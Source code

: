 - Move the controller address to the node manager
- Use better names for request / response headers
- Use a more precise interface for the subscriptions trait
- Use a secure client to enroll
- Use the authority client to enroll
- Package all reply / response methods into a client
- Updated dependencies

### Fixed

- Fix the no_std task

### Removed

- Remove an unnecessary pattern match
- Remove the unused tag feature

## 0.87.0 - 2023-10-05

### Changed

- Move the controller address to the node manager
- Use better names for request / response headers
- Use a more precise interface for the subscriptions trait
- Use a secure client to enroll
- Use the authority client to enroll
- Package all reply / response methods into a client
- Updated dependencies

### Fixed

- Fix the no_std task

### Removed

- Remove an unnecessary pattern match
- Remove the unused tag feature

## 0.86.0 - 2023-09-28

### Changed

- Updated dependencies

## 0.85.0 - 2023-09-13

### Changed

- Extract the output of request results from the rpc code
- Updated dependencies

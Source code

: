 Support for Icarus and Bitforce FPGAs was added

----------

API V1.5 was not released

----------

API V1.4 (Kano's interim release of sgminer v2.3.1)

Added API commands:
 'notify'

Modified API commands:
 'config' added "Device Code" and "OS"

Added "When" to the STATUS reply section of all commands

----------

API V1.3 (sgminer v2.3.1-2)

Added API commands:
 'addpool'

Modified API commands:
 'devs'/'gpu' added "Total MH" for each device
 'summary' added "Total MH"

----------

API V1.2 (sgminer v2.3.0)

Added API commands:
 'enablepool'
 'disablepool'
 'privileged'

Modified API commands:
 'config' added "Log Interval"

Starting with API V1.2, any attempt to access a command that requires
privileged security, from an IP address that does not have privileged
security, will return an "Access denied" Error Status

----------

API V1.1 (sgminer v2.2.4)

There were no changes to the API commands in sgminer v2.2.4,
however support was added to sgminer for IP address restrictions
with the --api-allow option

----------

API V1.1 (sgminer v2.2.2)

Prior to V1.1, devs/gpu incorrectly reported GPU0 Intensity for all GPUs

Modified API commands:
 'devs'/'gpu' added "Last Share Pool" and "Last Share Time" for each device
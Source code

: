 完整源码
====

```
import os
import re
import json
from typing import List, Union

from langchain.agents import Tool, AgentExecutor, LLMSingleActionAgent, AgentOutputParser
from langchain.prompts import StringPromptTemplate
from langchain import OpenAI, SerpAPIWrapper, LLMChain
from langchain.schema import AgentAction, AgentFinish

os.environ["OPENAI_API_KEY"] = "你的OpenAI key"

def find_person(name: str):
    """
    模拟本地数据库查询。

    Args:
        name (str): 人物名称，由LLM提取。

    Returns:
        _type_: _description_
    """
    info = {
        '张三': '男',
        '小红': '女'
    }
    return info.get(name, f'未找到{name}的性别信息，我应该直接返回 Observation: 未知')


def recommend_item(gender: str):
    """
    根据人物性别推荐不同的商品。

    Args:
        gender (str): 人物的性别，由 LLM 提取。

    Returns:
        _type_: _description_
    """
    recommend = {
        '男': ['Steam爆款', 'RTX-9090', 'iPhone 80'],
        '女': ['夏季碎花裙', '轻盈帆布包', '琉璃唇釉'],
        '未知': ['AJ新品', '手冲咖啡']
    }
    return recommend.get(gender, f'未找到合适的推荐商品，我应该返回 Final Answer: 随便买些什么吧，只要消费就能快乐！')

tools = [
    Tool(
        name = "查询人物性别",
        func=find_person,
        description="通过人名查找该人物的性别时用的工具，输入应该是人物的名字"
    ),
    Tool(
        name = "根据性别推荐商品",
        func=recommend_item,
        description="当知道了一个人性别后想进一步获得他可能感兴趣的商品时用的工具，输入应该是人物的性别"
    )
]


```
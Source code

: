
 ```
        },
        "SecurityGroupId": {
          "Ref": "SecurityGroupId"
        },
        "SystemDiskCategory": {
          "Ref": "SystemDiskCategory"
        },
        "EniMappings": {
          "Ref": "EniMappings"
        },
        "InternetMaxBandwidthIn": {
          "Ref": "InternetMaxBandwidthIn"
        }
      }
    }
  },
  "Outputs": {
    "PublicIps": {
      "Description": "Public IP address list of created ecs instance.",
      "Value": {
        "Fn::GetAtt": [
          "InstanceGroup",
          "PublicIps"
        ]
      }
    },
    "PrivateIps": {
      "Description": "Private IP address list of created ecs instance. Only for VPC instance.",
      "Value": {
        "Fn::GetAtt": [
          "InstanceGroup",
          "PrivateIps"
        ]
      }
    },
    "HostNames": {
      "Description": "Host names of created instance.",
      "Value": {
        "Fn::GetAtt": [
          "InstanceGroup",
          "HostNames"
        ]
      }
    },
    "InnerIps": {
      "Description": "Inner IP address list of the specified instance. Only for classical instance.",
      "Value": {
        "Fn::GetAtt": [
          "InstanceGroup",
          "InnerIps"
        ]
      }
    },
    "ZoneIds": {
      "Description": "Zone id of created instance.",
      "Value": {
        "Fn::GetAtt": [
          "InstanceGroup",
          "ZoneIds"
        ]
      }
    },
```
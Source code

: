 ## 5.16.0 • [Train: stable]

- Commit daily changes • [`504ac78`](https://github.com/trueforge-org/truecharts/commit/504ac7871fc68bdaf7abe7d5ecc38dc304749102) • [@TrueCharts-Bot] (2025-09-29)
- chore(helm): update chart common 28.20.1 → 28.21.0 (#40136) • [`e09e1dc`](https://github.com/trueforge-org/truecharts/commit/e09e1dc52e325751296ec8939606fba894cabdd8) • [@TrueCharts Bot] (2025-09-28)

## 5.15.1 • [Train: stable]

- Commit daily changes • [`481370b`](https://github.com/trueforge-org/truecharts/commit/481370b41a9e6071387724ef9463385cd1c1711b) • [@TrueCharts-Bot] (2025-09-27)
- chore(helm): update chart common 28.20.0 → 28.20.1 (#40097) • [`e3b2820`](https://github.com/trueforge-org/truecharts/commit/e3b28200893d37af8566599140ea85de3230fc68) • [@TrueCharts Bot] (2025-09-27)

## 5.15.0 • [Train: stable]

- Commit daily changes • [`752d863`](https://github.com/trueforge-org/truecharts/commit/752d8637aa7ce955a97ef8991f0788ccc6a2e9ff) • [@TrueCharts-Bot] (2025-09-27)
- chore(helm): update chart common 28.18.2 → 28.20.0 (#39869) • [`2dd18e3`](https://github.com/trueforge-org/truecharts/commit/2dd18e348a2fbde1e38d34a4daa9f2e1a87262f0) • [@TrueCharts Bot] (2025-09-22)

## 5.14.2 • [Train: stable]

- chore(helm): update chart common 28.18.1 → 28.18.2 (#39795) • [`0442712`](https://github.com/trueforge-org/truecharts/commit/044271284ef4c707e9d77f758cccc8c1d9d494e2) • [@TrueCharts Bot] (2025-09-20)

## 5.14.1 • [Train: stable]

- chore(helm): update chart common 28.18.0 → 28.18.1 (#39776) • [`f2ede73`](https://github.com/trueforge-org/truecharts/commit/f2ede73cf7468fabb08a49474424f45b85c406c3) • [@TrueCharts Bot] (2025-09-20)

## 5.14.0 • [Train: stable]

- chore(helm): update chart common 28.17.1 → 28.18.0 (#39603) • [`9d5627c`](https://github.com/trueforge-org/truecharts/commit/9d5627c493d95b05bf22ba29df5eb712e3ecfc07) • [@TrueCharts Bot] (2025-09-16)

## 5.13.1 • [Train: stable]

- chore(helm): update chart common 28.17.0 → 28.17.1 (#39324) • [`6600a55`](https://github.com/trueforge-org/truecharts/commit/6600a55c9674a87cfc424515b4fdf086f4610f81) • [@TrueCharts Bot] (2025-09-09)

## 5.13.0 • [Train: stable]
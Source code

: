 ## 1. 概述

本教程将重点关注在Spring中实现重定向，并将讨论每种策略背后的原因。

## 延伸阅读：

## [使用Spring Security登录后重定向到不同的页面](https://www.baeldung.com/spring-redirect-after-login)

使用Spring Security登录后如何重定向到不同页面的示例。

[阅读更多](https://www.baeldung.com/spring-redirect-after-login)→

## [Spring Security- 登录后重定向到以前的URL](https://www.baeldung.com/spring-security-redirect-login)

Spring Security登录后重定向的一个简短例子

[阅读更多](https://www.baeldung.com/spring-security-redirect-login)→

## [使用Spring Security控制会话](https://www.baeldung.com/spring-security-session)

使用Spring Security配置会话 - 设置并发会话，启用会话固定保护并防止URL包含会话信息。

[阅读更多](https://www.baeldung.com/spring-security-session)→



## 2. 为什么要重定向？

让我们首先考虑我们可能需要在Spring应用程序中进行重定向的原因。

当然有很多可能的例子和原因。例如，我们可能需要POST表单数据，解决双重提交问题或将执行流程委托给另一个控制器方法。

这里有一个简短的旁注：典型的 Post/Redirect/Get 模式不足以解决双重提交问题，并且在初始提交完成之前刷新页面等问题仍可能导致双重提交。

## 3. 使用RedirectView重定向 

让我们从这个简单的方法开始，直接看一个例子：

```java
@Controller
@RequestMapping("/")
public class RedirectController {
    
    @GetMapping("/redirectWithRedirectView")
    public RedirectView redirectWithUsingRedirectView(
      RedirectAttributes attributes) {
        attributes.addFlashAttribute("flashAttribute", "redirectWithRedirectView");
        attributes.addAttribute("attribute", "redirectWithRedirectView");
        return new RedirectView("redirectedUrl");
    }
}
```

Your goal: Go line by line through the data and copy any that contain "address".

Output of the task:
: - Move the controller address to the node manager
- Move the controller address to the node manager
privileged security, from an IP address that does not have privileged
however support was added to sgminer for IP address restrictions
      "Description": "Public IP address list of created ecs instance.",
      "Description": "Private IP address list of created ecs instance. Only for VPC instance.",
      "Description": "Inner IP address list of the specified instance. Only for classical instance.",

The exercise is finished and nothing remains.